Bashian's business prospered steadily, even during the difficult years of World War II. As George's reputation grew, he conceived the idea of providing large assortments of rugs to the key "carriage trade" department stores of the day: McCreary's in New York City, Gimbels in Philadelphia. His plan was simple: George offered the product and the expertise, while the stores provided a first-class selling environment, along with advertising and promotion. (This kind of cooperative effort between wholesalers
and retailers is standard practice now; in the decade following WWII, however, it was innovative and revolutionary.)
During the 1950s and 60s, Bashian broadened his concept by introducing larger and more dramatic displays and by teaching the store's sales staff everything he knew about the beauty and history of oriental rugs. Little wonder that, under George's guidance, the stores' rug sales grew remarkably.
Up until the 1970s, most oriental rugs came to the United States from the Middle East. The turmoil that roiled that part of the word during this decade pushed the rug industry-long dominated by Persian rugs from Iran-toward radical change. George Bashian anticipated this change by early establishing contacts and then developing rug collections from countries such as China, India, Turkey, Pakistan and Afghanistan.
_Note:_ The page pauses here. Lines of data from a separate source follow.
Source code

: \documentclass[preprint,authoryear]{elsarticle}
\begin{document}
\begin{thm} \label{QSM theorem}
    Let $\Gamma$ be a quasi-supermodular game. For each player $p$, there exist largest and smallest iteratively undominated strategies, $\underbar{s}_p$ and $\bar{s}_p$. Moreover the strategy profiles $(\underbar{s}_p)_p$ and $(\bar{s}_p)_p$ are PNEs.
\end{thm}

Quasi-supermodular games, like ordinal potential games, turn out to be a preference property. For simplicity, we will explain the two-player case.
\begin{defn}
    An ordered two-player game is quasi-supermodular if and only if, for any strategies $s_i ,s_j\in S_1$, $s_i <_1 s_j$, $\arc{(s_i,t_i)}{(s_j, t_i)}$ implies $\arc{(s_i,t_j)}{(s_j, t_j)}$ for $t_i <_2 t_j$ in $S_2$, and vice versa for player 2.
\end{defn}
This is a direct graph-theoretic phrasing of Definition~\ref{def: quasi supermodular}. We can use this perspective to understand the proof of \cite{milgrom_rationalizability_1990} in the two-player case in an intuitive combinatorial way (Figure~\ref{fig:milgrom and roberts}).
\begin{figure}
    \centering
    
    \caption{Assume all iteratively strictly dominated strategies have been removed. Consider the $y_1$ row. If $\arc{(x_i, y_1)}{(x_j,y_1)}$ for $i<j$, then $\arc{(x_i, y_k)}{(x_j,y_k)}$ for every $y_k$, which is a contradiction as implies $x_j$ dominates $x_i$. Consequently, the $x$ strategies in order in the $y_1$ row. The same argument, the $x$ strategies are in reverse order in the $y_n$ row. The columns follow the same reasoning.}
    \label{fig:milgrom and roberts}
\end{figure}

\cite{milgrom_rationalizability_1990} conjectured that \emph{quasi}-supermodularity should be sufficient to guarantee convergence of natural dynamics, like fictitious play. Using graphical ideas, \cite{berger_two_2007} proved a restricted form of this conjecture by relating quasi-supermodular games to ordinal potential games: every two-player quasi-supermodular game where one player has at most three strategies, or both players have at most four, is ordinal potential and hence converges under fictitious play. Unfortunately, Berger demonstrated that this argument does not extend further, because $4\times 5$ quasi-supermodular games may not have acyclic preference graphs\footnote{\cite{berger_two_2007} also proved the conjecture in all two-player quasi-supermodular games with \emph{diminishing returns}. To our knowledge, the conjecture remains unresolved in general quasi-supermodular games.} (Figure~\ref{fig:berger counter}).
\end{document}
This decade of change also saw a new generation join the company. George persuaded his son, George, Jr., to leave a successful career as Federal Prosecutor in New York City and join Garo Bashian, a cousin who had inherited his uncle, George, Sr.'s, passion for rugs, and who had already come aboard. Garo possessed the unusual ability to feel immediately at home in cities as disparate as Izmir, Delhi and Beijing. This helped him develop the wide variety and superb quality for which Bashian rugs are known today.
Ralph Bashian, Garo's brother, also joined the company's roster, bringing with him an encompassing vision, enormous patience and an aesthetic sense that would inspire a host of successful Bashian rug collections from India, China and Pakistan.
In 1988, Bashian moved its corporate offices and showroom into the sleek and spacious new Oriental Rug Importers Center of America (ORICA), located in Secaucus, New Jersey. From here, as well as from other major showrooms in Atlanta and High Point, retailers all across the country can order Bashian's many fine collections. (To find the retailers nearest you, simply click here for our Dealer Locator)
The turn into the 21st Century has brought even more change and excitement to Bashian, including the development of the firm's own design staff. Now, in addition to recreating beautiful historic designs and re-developing and re-coloring these for today's palette, the company can also create totally new designs for rug production. Bashian's talented design team can develop an idea from scratch and then produce it in various patterns and colorways. These designs are then sent overseas to be produced specifically for the US market.
Today Bashian imports its amazing rugs from China, India, Iran, Nepal and Pakistan, and George Bashian, Jr.-who has been in the business for thirty years-still finds his job an exciting one. "There is always something new to discover," he says, "even though we have been dealing with countries-and families in those countries-that have been making rugs for generation after generation. We think of ourselves as people who find and develop the beauty of oriental rugs. And then we bring that beauty to you."